Consider the listing below. Extract exactly the lines from the line containing "[Lean Blog](https://lean-lang.org/blog/) Lean" to the line containing "のための VSCode 拡張機能。", both included.

DATA RECORDS
- - - -

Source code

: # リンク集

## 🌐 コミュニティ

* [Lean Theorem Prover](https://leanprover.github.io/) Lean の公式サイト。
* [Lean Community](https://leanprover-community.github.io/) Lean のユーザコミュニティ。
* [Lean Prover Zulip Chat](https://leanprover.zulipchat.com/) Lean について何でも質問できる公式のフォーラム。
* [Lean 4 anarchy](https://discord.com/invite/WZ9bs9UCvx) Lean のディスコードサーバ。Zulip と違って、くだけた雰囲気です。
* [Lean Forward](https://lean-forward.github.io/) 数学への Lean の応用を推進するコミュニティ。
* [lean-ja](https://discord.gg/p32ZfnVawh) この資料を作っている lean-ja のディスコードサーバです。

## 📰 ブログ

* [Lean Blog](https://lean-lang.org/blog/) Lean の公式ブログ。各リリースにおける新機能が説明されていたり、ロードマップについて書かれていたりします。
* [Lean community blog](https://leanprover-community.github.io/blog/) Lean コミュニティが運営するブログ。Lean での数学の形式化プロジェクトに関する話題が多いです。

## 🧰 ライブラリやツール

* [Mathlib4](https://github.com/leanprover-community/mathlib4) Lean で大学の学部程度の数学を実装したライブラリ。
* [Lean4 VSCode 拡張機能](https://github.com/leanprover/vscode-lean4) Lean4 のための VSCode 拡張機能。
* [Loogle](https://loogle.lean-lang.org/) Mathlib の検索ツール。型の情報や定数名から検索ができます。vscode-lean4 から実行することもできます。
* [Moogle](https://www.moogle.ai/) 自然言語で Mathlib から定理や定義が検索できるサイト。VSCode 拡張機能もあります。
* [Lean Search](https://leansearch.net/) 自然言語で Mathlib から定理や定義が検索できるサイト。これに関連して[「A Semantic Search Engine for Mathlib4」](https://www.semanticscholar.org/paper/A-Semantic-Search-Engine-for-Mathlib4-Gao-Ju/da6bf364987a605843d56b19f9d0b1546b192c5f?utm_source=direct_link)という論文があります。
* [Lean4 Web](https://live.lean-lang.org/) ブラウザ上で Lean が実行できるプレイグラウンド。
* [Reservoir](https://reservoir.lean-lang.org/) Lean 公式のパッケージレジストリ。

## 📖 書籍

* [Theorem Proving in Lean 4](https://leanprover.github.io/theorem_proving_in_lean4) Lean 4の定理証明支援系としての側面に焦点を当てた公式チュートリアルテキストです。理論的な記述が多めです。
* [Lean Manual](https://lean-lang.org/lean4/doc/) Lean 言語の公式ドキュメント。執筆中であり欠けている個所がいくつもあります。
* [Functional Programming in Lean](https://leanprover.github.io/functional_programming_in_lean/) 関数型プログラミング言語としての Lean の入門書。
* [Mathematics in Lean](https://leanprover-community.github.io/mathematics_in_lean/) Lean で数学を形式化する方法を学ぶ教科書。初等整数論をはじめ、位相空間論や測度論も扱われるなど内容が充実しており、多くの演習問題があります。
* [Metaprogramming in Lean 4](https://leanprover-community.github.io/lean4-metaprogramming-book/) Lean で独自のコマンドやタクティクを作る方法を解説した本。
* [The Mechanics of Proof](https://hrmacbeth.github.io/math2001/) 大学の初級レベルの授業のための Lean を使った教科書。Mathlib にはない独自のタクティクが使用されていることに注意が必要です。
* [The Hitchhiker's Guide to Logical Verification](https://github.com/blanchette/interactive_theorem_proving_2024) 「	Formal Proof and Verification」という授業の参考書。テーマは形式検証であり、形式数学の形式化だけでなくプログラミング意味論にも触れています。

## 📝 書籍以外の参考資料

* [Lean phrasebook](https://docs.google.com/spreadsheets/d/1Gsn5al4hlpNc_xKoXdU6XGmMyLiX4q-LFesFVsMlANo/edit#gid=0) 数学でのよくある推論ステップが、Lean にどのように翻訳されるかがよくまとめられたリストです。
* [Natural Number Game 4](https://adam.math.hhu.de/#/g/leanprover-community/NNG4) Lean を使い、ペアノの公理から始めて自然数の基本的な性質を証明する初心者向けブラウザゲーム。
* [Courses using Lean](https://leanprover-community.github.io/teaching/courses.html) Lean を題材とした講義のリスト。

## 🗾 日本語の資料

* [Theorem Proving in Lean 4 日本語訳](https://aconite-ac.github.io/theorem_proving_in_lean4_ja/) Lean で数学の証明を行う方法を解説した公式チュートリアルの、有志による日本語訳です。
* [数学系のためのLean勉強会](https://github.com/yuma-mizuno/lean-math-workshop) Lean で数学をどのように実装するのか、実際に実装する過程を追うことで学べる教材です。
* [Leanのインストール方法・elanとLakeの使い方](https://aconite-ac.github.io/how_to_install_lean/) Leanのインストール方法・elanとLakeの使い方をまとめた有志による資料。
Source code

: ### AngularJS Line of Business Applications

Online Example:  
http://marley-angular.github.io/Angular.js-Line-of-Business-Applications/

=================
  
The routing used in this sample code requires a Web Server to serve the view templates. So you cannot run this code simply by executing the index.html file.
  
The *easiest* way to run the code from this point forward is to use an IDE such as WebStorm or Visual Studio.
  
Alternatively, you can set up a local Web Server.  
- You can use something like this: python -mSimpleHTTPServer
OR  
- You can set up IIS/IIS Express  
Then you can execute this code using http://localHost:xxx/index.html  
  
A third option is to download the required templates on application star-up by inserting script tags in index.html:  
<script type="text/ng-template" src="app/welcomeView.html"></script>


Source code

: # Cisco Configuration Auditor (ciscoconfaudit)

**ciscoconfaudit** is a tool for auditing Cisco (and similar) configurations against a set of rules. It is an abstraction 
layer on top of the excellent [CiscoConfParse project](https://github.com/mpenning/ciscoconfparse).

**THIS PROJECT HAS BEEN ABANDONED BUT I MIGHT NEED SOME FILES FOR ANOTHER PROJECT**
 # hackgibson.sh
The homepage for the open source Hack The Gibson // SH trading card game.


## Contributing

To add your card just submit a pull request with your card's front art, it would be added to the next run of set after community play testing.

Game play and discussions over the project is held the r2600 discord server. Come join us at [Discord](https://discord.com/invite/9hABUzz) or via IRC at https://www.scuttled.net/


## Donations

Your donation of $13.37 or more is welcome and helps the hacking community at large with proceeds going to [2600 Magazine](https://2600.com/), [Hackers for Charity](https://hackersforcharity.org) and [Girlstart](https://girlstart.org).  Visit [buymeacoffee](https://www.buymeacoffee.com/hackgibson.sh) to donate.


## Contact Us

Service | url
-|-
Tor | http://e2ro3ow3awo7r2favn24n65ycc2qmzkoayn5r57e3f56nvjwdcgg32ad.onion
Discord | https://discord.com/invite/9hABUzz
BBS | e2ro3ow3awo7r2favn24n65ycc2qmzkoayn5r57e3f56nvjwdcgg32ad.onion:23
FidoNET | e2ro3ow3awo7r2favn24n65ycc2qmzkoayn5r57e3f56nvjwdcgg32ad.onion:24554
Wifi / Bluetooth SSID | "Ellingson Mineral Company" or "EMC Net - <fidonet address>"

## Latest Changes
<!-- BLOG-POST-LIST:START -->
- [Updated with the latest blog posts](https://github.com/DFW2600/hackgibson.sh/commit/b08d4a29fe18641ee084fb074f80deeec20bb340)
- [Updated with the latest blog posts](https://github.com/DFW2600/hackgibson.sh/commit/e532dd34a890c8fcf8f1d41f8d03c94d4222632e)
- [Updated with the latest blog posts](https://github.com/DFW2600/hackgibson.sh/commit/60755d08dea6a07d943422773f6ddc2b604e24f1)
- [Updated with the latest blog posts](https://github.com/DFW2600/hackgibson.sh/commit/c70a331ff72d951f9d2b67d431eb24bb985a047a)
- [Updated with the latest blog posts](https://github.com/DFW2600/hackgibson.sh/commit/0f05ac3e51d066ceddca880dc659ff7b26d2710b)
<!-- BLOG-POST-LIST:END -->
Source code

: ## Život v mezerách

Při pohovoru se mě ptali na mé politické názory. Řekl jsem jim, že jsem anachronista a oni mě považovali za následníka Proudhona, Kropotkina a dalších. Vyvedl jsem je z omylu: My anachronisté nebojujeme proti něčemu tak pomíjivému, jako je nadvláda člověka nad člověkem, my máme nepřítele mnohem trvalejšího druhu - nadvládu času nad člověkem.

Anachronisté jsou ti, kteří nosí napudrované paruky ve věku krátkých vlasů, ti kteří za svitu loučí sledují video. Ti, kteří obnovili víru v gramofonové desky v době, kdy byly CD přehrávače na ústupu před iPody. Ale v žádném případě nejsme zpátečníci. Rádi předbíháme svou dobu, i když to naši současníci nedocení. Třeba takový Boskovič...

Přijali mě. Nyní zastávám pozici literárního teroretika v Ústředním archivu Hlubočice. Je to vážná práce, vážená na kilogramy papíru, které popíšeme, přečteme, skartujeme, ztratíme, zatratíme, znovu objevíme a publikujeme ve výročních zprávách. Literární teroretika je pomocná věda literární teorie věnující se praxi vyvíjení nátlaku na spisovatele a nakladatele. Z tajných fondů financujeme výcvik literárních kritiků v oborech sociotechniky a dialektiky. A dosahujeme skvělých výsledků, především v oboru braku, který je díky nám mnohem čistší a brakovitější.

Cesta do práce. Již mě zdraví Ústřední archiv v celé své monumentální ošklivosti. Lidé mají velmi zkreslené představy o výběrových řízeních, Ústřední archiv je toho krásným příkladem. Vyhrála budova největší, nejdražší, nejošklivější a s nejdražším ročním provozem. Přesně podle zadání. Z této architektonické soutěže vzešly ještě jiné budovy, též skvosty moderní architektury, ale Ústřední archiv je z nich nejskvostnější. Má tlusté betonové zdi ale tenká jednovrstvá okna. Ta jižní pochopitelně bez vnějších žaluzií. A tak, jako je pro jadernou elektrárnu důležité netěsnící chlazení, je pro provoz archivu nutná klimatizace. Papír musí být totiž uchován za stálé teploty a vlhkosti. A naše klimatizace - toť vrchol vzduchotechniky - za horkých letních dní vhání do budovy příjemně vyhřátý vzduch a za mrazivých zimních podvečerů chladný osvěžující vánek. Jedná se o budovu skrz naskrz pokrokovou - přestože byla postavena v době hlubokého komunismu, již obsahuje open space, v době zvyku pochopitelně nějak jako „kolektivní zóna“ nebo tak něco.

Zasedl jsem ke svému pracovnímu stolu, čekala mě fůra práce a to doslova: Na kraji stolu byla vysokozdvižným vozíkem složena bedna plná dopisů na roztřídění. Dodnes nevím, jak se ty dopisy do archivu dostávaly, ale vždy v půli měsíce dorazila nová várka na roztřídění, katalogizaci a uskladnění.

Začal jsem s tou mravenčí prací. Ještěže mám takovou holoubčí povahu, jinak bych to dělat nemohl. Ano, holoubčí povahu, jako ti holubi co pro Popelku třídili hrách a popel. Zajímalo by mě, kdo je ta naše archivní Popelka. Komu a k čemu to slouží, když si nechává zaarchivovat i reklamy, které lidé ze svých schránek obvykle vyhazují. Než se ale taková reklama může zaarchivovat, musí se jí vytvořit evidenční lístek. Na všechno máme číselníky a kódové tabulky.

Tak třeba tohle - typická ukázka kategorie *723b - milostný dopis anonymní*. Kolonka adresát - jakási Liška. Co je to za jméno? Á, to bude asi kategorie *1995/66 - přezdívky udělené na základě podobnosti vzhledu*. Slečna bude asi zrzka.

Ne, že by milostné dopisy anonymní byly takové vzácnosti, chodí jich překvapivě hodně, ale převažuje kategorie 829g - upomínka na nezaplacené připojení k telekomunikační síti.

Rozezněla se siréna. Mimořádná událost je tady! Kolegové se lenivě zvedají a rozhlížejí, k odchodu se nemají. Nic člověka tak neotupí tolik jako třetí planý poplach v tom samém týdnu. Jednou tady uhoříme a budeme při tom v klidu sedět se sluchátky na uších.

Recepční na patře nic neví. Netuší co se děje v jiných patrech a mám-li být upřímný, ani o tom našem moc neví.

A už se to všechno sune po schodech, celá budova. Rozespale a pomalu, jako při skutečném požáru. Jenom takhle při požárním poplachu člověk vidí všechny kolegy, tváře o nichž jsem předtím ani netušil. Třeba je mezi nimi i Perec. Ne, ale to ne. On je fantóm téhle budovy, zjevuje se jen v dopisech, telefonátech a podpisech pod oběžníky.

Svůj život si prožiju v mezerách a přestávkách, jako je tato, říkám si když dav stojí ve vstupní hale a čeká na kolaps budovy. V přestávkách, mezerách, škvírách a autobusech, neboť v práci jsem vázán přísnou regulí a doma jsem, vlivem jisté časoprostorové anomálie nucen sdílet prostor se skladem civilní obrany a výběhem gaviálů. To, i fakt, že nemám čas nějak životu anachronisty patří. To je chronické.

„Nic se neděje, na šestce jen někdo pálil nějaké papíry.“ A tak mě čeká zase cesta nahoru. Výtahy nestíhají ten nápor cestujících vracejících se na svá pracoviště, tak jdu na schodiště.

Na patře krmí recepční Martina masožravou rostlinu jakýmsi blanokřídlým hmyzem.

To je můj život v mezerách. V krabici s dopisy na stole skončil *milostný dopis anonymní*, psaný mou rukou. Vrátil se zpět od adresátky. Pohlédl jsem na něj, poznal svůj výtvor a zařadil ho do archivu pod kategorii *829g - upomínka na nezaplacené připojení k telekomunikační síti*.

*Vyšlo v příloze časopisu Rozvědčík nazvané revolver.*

- - - -

EXERCISE SOLUTION
* [Lean Blog](https://lean-lang.org/blog/) Lean の公式ブログ。各リリースにおける新機能が説明されていたり、ロードマップについて書かれていたりします。
* [Lean community blog](https://leanprover-community.github.io/blog/) Lean コミュニティが運営するブログ。Lean での数学の形式化プロジェクトに関する話題が多いです。

## 🧰 ライブラリやツール

* [Mathlib4](https://github.com/leanprover-community/mathlib4) Lean で大学の学部程度の数学を実装したライブラリ。
* [Lean4 VSCode 拡張機能](https://github.com/leanprover/vscode-lean4) Lean4 のための VSCode 拡張機能。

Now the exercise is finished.